This question seems to stem from the misconception that higher performance is automatically better. There is too much to be gained from a higher level perspective to make assembly better in the general case. Even if performance is your primary concern, compilers usually do a better job creating efficient assembly than you could write yourself. They have a much broader "understanding" of all of your source code than you could possibly hold in your head. Many optimizations can be had from NOT using well-structured assembly.
Obviously there are exceptions. If you need to access hardware directly, including special processing features of CPUs (e.g. SSE), then assembly is the way to go. However, in that case, you're probably better off using a library that addresses your general problem more directly (e.g. numerics packages).
But you should only worry about things like this if you have a concrete, specific need for the increased performance and you can show that your assembly actually IS faster. Concrete specific needs include: noticed and measure performance problems, embedded systems where performance is a fundamental design concern, etc.
Unless you are an assembly expert and(/or) taking advantage of advanced opcodes not utilized by the compiler, the C compiler will likely win.
Try it for fun ;-)
More realistic solutions are often to let the C compiler do it's bit, then profile and, if needed, tweak specific sections -- many compilers can dump some sort of low-level IL (or even "assembly").
Use C for most tasks, and write inline assembly code for specific ones (for example, to take advantage of SSE, MME, ...)
It depends. C compilers for Intel do a pretty good job nowadays.
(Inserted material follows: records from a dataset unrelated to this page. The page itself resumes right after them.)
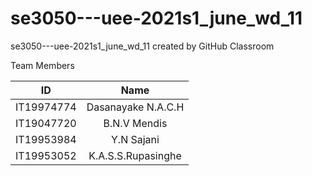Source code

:# se3050---uee-2021s1_june_wd_11
se3050---uee-2021s1_june_wd_11 created by GitHub Classroom


Team Members

| ID            | Name               | 
| ------------- |:------------------:| 
| IT19974774    | Dasanayake N.A.C.H | 
| IT19047720    | B.N.V Mendis       | 
| IT19953984    | Y.N Sajani         |   
| IT19953052    | K.A.S.S.Rupasinghe |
I wasn't so impressed by compilers for ARM - I could easly write an assembly version of an inner loop that performed twice as fast.
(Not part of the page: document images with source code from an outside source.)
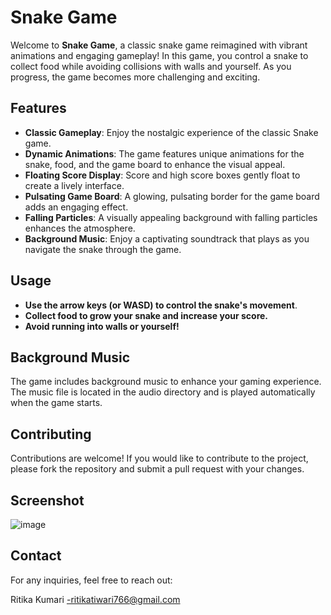 # Snake Game

Welcome to **Snake Game**, a classic snake game reimagined with vibrant animations and engaging gameplay! In this game, you control a snake to collect food while avoiding collisions with walls and yourself. As you progress, the game becomes more challenging and exciting.

## Features

- **Classic Gameplay**: Enjoy the nostalgic experience of the classic Snake game.
- **Dynamic Animations**: The game features unique animations for the snake, food, and the game board to enhance the visual appeal.
- **Floating Score Display**: Score and high score boxes gently float to create a lively interface.
- **Pulsating Game Board**: A glowing, pulsating border for the game board adds an engaging effect.
- **Falling Particles**: A visually appealing background with falling particles enhances the atmosphere.
- **Background Music**: Enjoy a captivating soundtrack that plays as you navigate the snake through the game.

## Usage
- **Use the arrow keys (or WASD) to control the snake's movement**.
- **Collect food to grow your snake and increase your score.**
- **Avoid running into walls or yourself!**
  
## Background Music
The game includes background music to enhance your gaming experience. The music file is located in the audio directory and is played automatically when the game starts.

## Contributing
Contributions are welcome! If you would like to contribute to the project, please fork the repository and submit a pull request with your changes.
## Screenshot
![image](https://github.com/user-attachments/assets/03bdf958-2fd5-4f13-9641-ae35bc5f2ad5)
## Contact
For any inquiries, feel free to reach out:

Ritika Kumari -ritikatiwari766@gmail.com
You typically don't need assembly on x86 machines. If you want to gain direct access to SSE instructions, look into compiler intrinsics!
Ignoring how much time it would take to write the code, and assuming you have all the knowledge that is required to do any task most efficiently in both situations, assembly code will, by definition, always be able to either meet or outperform the code generated by a C compiler, because the C compiler has to create the assembly code to do the same task and it cannot optimize everything; and anything the C compiler writes, you could also write (in theory), and unlike the compiler, you can sometimes take a shortcut because you know more about the situation than can be expressed in C code.
However, that doesn't mean they do a bad job and that the code is too slow; just that it's slower than it could be. It may not be by more than a few microseconds, but it can still be slower.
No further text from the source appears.